### Source data
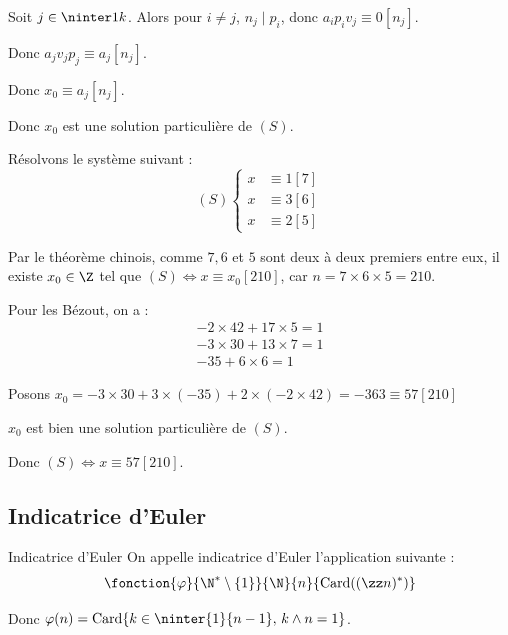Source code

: Soit $j \in \ninter 1 k$. Alors pour $i \neq j$, $n_j \mid p_i$, donc $a_ip_iv_j \equiv 0 [n_j]$.

Donc $a_j v_j p_j \equiv a_j [n_j]$.

Donc $x_0 \equiv a_j [n_j]$.

Donc $x_0$ est une solution particulière de $(S)$.

\begin{exemple}
    Résolvons le système suivant : 
    \[
        (S) \left\{ 
            \begin{aligned}
                x & \equiv 1 [7] \\
                x & \equiv 3 [6] \\
                x & \equiv 2 [5]
            \end{aligned}
        \right.
    \]

    Par le théorème chinois, comme $7, 6$ et $5$ sont deux à deux premiers entre eux, 
    il existe $x_0 \in \Z$ tel que $(S) \Leftrightarrow x \equiv x_0 [210]$, car 
    $n = 7 \times 6 \times 5 = 210$.

    Pour les Bézout, on a :
    \[
        \begin{array}{rcl}
            -2 \times 42 + 17 \times 5 = 1 \\
            -3 \times 30 + 13 \times 7 = 1 \\
            - 35 + 6 \times 6 = 1
        \end{array}
    \]

    Posons $x_0 = -3 \times 30 + 3 \times (-35) + 2 \times (-2 \times 42) = -363 \equiv 57 [210] $

    $x_0$ est bien une solution particulière de $(S)$.

    Donc $(S) \Leftrightarrow x \equiv 57 [210]$.
\end{exemple}

\subsection{Indicatrice d'Euler}

\begin{definition}{Indicatrice d'Euler}{}
    On appelle indicatrice d'Euler l'application suivante : 
    \[\fonction{\varphi}{\N^* \setminus \{1 \}}{\N}{n}{\operatorname{Card}((\zz n)^*)}\]

    Donc $\varphi(n) = \operatorname{Card}\{ k \in \ninter{1}{n - 1} , \, k \wedge n = 1\}$.
\end{definition}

### Your instructions
Please retype the data exactly, but do not carry over any picture.

### Result
Source code

: Soit $j \in \ninter 1 k$. Alors pour $i \neq j$, $n_j \mid p_i$, donc $a_ip_iv_j \equiv 0 [n_j]$.

Donc $a_j v_j p_j \equiv a_j [n_j]$.

Donc $x_0 \equiv a_j [n_j]$.

Donc $x_0$ est une solution particulière de $(S)$.

\begin{exemple}
    Résolvons le système suivant : 
    \[
        (S) \left\{ 
            \begin{aligned}
                x & \equiv 1 [7] \\
                x & \equiv 3 [6] \\
                x & \equiv 2 [5]
            \end{aligned}
        \right.
    \]

    Par le théorème chinois, comme $7, 6$ et $5$ sont deux à deux premiers entre eux, 
    il existe $x_0 \in \Z$ tel que $(S) \Leftrightarrow x \equiv x_0 [210]$, car 
    $n = 7 \times 6 \times 5 = 210$.

    Pour les Bézout, on a :
    \[
        \begin{array}{rcl}
            -2 \times 42 + 17 \times 5 = 1 \\
            -3 \times 30 + 13 \times 7 = 1 \\
            - 35 + 6 \times 6 = 1
        \end{array}
    \]

    Posons $x_0 = -3 \times 30 + 3 \times (-35) + 2 \times (-2 \times 42) = -363 \equiv 57 [210] $

    $x_0$ est bien une solution particulière de $(S)$.

    Donc $(S) \Leftrightarrow x \equiv 57 [210]$.
\end{exemple}

\subsection{Indicatrice d'Euler}

\begin{definition}{Indicatrice d'Euler}{}
    On appelle indicatrice d'Euler l'application suivante : 
    \[\fonction{\varphi}{\N^* \setminus \{1 \}}{\N}{n}{\operatorname{Card}((\zz n)^*)}\]

    Donc $\varphi(n) = \operatorname{Card}\{ k \in \ninter{1}{n - 1} , \, k \wedge n = 1\}$.
\end{definition}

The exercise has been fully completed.